The receiver eventually replaced Sino’s board of directors with a single person. Then, Sino’s CEO attempted to “reconstitute” the former board. The “reconstituted” board of directors then filed a voluntary petition for Chapter 11 bankruptcy on behalf of Sino. The bankruptcy court dismissed the petition, holding that it was filed without proper corporate authority since the receiver had lawfully replaced all the members of the board of directors and the CEO could not undo this action.
This series of maneuvers by the shareholders and the receiver have real and practical effects for Sino; this was not merely an academic exercise. When the management of Sino caused the SEC to deregister Sino and caused NASDAQ to suspend Sino, the shareholders were rightfully concerned about the direction of the company. In all likelihood, the shareholders saw the value of their stock tanking. The shareholders took appropriate action and succeeded in having a receiver take control of the corporation.

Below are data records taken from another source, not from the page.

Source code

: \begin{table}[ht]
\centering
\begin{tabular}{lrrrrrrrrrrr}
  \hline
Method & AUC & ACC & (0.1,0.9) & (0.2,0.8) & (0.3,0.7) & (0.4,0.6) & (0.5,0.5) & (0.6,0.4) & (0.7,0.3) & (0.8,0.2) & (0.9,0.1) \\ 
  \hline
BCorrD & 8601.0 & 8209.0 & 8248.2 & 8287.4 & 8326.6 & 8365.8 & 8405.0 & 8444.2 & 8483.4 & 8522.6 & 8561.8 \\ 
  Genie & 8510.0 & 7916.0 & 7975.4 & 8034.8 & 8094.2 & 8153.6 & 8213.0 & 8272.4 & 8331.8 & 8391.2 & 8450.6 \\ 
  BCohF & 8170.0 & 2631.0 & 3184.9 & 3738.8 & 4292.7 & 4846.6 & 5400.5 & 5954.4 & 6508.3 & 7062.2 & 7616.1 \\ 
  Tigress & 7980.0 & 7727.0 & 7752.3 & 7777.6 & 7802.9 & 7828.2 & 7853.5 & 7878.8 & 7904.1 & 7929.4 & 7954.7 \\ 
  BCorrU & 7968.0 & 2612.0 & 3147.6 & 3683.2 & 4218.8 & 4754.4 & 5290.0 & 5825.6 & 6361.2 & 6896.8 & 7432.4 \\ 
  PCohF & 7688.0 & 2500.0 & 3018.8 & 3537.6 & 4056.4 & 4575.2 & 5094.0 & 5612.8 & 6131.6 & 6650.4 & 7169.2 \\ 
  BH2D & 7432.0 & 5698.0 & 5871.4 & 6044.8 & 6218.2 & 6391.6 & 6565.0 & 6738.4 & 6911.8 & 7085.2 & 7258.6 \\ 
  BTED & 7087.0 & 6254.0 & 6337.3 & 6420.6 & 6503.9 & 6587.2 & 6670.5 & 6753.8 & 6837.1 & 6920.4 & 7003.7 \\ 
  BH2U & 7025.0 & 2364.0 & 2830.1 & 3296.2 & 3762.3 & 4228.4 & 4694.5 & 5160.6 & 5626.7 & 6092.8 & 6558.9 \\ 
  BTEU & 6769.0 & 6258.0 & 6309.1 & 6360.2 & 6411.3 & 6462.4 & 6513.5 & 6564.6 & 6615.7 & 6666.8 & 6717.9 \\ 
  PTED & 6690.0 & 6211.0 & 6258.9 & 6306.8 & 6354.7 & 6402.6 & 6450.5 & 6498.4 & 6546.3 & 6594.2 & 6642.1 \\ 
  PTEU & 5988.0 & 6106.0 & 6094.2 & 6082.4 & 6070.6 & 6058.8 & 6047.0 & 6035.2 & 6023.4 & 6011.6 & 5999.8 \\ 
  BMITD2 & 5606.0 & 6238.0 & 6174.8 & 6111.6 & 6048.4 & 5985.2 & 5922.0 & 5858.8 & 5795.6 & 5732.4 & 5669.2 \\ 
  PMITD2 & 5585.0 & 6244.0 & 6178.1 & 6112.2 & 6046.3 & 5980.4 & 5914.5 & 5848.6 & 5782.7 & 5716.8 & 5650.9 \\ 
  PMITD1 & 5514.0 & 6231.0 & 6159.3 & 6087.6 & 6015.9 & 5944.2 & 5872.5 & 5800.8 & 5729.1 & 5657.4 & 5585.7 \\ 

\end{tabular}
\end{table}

Had a receiver not been appointed, the board of directors probably would have succeeded in entering into bankruptcy. Bankruptcy would have potentially had drastic consequences for shareholders, the most obviously of which is the fact that shareholders are last in line when it comes to being paid out of bankruptcy. Depending on the state of Sino’s financial affairs, the company’s assets could have all been directed to creditors with nothing left for the shareholders, and it would not have been uncommon for many of the members of the board of directors to have been creditors.

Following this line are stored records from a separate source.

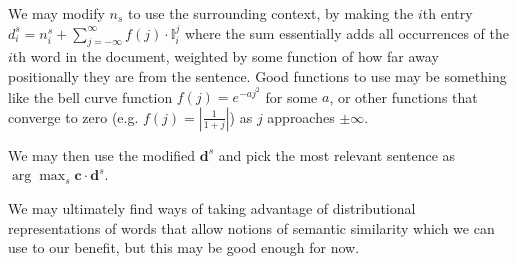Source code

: \documentclass{article}
\begin{document}
We may modify $n_s$ to use the surrounding context, by making the $i$th entry $d^s_i = n^s_i + \sum_{j=-\infty}^\infty f(j) \cdot \mathbb{I}_i^j$ where the sum essentially adds all occurrences of the $i$th word in the document, weighted by some function of how far away positionally they are from the sentence.  Good functions to use may be something like the bell curve function $f(j) = e^{-aj^2}$ for some $a$, or other functions that converge to zero (e.g. $f(j) = |\frac{1}{1+j}|$) as $j$ approaches $\pm \infty$.

We may then use the modified $\mathbf{d}^s$ and pick the most relevant sentence as $\arg\max_s \mathbf{c} \cdot \mathbf{d}^s$.

We may ultimately find ways of taking advantage of distributional representations of words that allow notions of semantic similarity which we can use to our benefit, but this may be good enough for now.
\end{document}
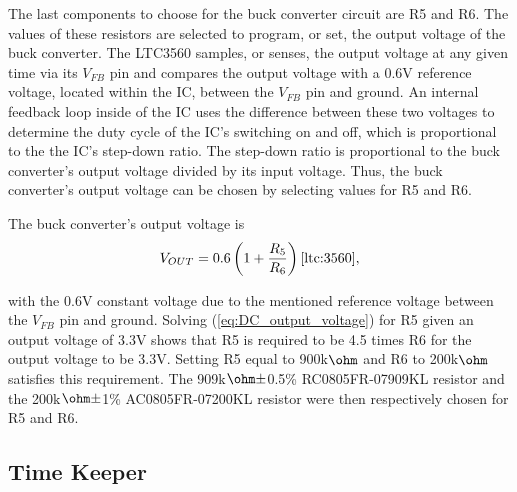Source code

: 
The last components to choose for the buck converter circuit are R5 and R6. The values of these resistors are selected to program, or set, the output voltage of the buck converter. The LTC3560 samples, or senses, the output voltage at any given time via its $V_{FB}$ pin and compares the output voltage with a 0.6V reference voltage, located within the IC, between the $V_{FB}$ pin and ground. An internal feedback loop inside of the IC uses the difference between these two voltages to determine the duty cycle of the IC's switching on and off, which is proportional to the the IC's step-down ratio. The step-down ratio is proportional to the buck converter's output voltage divided by its input voltage. Thus, the buck converter's output voltage can be chosen by selecting values for R5 and R6.


The buck converter's output voltage is
\begin{equation}
\label{eq:DC_output_voltage}
    V_{OUT} = 0.6\left(1+\frac{R_{5}}{R_{6}}\right) \cite{ltc:3560},
\end{equation}

with the 0.6V constant voltage due to the mentioned reference voltage between the $V_{FB}$ pin and ground. Solving (\ref{eq:DC_output_voltage}) for R5 given an output voltage of 3.3V shows that R5 is required to be 4.5 times R6 for the output voltage to be 3.3V. Setting R5 equal to 900k$\ohm$ and R6 to 200k$\ohm$ \DIFdelbegin {}\DIFdelend satisfies this requirement. The 909k$\ohm\pm$0.5\% RC0805FR-07909KL resistor and the 200k$\ohm\pm$1\% AC0805FR-07200KL resistor were then respectively chosen for R5 and R6.



\subsection{Time Keeper}
\label{ss:timekeeper}

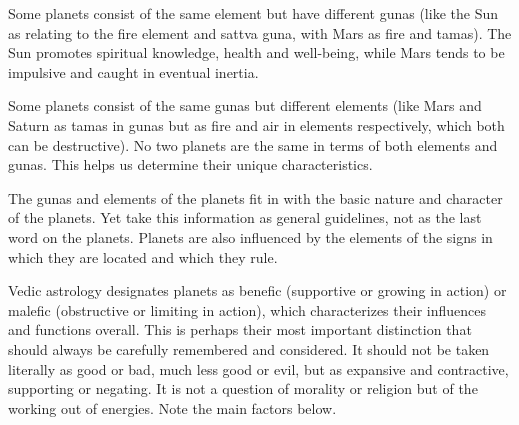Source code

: Some planets consist of the same element but have different gunas (like the Sun as relating to the fire element and sattva guna, with Mars as fire and tamas). The Sun promotes spiritual knowledge, health and well-being, while Mars tends to be impulsive and caught in eventual inertia.

 

Some planets consist of the same gunas but different elements (like Mars and Saturn as tamas in gunas but as fire and air in elements respectively, which both can be destructive). No two planets are the same in terms of both elements and gunas. This helps us determine their unique characteristics.

 

The gunas and elements of the planets fit in with the basic nature and character of the planets. Yet take this information as general guidelines, not as the last word on the planets. Planets are also influenced by the elements of the signs in which they are located and which they rule.

 


 

Vedic astrology designates planets as benefic (supportive or growing in action) or malefic (obstructive or limiting in action), which characterizes their influences and functions overall. This is perhaps their most important distinction that should always be carefully remembered and considered. It should not be taken literally as good or bad, much less good or evil, but as expansive and contractive, supporting or negating. It is not a question of morality or religion but of the working out of energies. Note the main factors below.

What seems like an academic exercise that would only interest attorneys for the pure sake of curiosity actually had real-life consequences. In this case, the shareholders won and prevented the company from going through bankruptcy. The shareholders were able to successfully take control of the direction of the company and they probably salvaged some of the value of their investments. This case a great example for the reasons why a big-picture legal strategy is so beneficial.